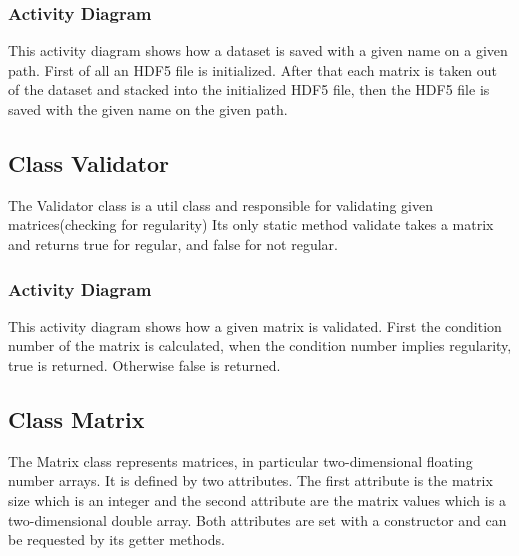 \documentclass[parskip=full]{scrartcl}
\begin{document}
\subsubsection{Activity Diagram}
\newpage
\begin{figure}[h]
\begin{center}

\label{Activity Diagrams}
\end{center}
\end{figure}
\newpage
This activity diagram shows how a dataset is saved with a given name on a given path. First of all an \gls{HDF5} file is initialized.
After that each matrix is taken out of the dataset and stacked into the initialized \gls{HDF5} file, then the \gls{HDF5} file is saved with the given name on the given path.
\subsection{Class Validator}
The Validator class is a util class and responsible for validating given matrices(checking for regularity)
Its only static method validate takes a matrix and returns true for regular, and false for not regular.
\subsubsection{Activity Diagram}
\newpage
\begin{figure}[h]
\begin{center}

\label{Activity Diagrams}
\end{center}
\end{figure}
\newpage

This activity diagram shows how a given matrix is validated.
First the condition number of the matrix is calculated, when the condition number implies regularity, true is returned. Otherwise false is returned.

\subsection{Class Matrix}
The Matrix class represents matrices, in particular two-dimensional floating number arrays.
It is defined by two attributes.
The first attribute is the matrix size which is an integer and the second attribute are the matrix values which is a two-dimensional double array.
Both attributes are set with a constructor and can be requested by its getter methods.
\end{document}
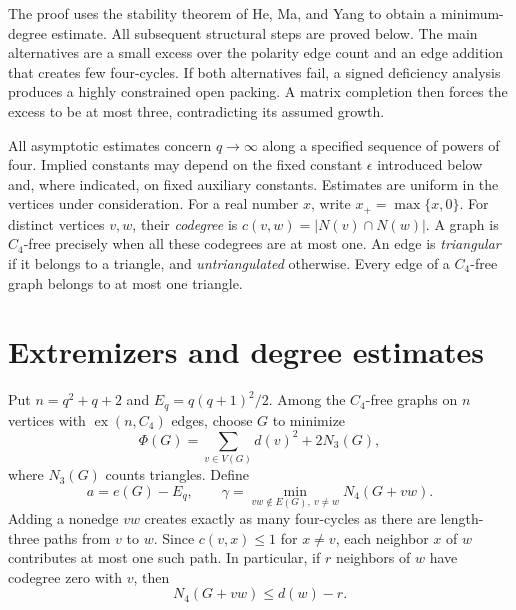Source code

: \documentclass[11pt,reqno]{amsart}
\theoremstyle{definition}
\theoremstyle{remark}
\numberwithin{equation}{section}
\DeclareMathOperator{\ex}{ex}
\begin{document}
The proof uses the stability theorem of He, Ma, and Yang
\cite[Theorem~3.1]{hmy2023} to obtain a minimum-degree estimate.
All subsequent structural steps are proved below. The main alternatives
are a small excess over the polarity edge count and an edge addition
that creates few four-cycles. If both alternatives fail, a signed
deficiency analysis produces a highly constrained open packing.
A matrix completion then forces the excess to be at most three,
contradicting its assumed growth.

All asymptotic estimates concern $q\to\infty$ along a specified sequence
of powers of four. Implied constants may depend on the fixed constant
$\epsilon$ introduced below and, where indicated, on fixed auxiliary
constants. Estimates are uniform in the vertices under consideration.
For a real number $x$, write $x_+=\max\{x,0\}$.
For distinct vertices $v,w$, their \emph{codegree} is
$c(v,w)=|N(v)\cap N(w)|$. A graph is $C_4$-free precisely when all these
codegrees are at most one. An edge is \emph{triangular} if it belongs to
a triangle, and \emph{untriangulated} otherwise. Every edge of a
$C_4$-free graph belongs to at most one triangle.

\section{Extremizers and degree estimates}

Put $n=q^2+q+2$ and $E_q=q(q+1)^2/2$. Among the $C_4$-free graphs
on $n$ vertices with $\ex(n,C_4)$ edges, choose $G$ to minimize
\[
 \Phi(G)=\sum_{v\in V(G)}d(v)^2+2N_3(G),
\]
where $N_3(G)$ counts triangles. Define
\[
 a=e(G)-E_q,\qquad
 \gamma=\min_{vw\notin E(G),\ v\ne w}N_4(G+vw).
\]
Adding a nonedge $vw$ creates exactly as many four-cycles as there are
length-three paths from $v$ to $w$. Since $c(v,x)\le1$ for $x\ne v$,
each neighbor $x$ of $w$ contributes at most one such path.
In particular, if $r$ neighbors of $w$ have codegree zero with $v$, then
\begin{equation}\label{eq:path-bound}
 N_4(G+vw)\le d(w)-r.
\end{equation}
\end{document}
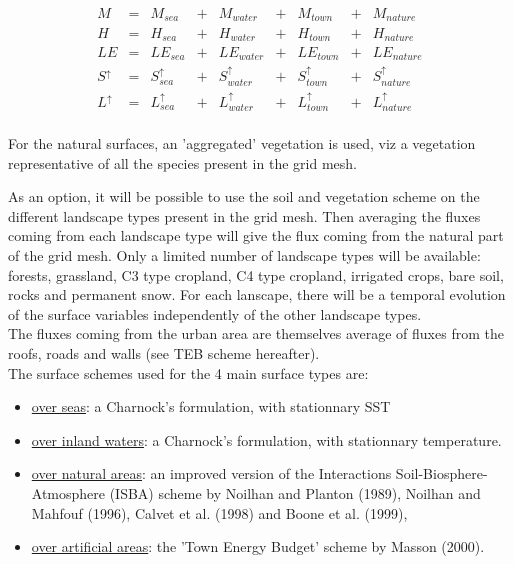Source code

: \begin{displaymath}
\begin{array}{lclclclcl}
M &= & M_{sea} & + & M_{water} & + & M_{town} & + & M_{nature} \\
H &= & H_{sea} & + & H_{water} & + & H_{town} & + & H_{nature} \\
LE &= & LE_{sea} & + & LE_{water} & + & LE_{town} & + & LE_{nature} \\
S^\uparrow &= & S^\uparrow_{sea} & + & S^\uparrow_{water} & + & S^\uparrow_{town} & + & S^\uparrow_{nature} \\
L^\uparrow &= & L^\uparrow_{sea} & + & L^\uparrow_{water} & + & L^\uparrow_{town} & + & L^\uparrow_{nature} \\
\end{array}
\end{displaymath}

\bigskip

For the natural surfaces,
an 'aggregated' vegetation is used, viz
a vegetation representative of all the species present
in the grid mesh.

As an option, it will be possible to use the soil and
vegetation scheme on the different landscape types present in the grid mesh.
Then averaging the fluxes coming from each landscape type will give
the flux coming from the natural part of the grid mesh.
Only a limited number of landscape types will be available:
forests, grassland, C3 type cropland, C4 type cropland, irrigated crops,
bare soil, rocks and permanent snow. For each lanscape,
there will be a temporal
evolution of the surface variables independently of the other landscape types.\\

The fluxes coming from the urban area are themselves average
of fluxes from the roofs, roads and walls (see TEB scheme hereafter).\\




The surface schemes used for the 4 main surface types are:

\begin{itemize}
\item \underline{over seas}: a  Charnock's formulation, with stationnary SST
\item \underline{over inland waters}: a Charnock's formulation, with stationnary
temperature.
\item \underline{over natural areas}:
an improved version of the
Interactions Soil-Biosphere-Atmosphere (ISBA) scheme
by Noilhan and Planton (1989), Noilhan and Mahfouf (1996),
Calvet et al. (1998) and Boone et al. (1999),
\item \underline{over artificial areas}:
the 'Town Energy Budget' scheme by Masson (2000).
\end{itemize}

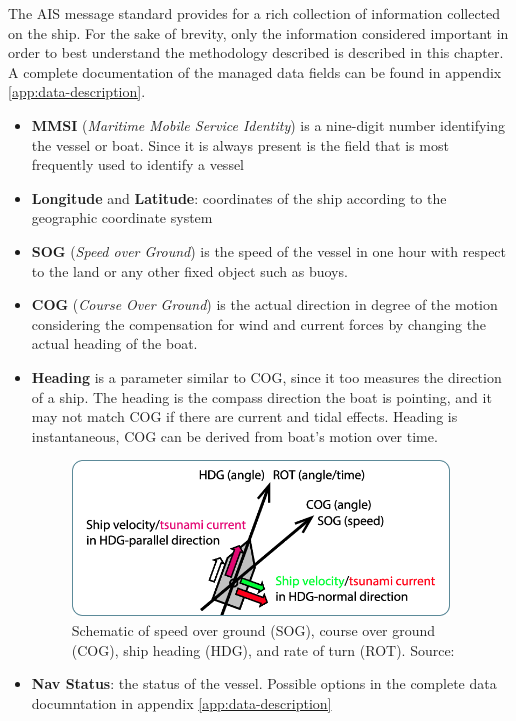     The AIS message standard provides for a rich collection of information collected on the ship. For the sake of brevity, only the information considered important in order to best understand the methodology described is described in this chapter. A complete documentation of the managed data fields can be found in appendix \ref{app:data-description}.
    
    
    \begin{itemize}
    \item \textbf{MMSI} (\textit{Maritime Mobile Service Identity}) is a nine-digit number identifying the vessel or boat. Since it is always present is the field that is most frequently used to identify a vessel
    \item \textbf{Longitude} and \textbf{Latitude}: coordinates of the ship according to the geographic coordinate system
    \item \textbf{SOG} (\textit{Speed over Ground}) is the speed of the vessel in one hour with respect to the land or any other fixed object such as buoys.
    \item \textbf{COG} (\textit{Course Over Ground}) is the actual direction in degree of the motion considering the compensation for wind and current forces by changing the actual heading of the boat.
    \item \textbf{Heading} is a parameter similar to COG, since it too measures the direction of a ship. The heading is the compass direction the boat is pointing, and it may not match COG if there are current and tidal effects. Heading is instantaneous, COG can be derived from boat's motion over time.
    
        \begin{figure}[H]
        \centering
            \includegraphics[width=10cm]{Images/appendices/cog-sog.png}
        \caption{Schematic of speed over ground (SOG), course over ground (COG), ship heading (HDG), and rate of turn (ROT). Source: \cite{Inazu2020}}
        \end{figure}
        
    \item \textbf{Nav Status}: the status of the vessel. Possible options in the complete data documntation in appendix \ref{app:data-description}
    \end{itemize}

---

- _What the task asks_: Look above for the line with "evolution of the" and the line with "such as buoys.". Output those two and everything between them exactly, pictures excluded.

- _Task solution_:
evolution of the surface variables independently of the other landscape types.\\

The fluxes coming from the urban area are themselves average
of fluxes from the roofs, roads and walls (see TEB scheme hereafter).\\




The surface schemes used for the 4 main surface types are:

\begin{itemize}
\item \underline{over seas}: a  Charnock's formulation, with stationnary SST
\item \underline{over inland waters}: a Charnock's formulation, with stationnary
temperature.
\item \underline{over natural areas}:
an improved version of the
Interactions Soil-Biosphere-Atmosphere (ISBA) scheme
by Noilhan and Planton (1989), Noilhan and Mahfouf (1996),
Calvet et al. (1998) and Boone et al. (1999),
\item \underline{over artificial areas}:
the 'Town Energy Budget' scheme by Masson (2000).
\end{itemize}

     The AIS message standard provides for a rich collection of information collected on the ship. For the sake of brevity, only the information considered important in order to best understand the methodology described is described in this chapter. A complete documentation of the managed data fields can be found in appendix \ref{app:data-description}.
    
    
    \begin{itemize}
    \item \textbf{MMSI} (\textit{Maritime Mobile Service Identity}) is a nine-digit number identifying the vessel or boat. Since it is always present is the field that is most frequently used to identify a vessel
    \item \textbf{Longitude} and \textbf{Latitude}: coordinates of the ship according to the geographic coordinate system
    \item \textbf{SOG} (\textit{Speed over Ground}) is the speed of the vessel in one hour with respect to the land or any other fixed object such as buoys.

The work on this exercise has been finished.